**To do:** From the entries that follow, work out how many lines contain "processing". Write the number only.

(Material to process begins)

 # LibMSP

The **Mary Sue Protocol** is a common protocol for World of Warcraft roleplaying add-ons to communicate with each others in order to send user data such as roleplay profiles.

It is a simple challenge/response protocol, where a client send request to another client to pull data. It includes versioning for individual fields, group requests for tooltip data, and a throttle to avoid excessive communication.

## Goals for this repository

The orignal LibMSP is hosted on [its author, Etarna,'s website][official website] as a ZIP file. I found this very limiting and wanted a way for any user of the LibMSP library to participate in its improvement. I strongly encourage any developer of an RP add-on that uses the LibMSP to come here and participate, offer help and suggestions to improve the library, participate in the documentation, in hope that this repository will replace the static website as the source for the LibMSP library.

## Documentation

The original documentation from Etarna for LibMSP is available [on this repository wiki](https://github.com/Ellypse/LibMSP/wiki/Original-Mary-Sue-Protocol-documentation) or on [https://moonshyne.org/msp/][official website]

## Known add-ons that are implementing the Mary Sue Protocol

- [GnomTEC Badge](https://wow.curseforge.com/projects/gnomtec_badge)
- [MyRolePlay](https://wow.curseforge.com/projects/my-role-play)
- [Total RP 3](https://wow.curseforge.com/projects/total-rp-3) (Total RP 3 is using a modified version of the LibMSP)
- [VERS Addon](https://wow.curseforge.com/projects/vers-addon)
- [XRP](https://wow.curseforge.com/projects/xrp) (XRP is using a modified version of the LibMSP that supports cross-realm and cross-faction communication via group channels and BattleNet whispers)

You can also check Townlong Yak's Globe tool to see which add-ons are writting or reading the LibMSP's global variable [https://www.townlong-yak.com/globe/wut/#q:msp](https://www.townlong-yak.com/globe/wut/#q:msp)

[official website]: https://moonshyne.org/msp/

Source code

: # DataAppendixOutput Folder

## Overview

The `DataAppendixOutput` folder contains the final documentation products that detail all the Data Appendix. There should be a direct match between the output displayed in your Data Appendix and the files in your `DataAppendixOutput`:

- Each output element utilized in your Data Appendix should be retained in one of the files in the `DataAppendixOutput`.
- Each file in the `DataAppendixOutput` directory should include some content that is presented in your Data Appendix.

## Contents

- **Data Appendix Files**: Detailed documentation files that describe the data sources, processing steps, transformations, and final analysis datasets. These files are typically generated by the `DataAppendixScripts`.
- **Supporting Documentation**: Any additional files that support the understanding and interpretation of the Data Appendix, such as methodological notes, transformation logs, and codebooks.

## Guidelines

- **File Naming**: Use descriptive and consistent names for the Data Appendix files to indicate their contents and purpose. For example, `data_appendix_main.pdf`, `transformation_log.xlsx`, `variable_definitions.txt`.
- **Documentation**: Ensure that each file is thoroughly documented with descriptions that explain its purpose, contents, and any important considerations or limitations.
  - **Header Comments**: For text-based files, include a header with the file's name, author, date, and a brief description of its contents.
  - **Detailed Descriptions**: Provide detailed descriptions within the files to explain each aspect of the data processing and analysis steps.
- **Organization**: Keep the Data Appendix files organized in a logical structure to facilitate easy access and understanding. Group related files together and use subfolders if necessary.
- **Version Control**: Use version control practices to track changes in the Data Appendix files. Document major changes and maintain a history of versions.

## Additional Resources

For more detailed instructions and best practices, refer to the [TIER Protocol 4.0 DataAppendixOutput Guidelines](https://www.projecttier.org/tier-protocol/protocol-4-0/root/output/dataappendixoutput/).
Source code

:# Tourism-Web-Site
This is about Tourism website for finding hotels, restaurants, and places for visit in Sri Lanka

(Material to process ends)

**Task output:** 2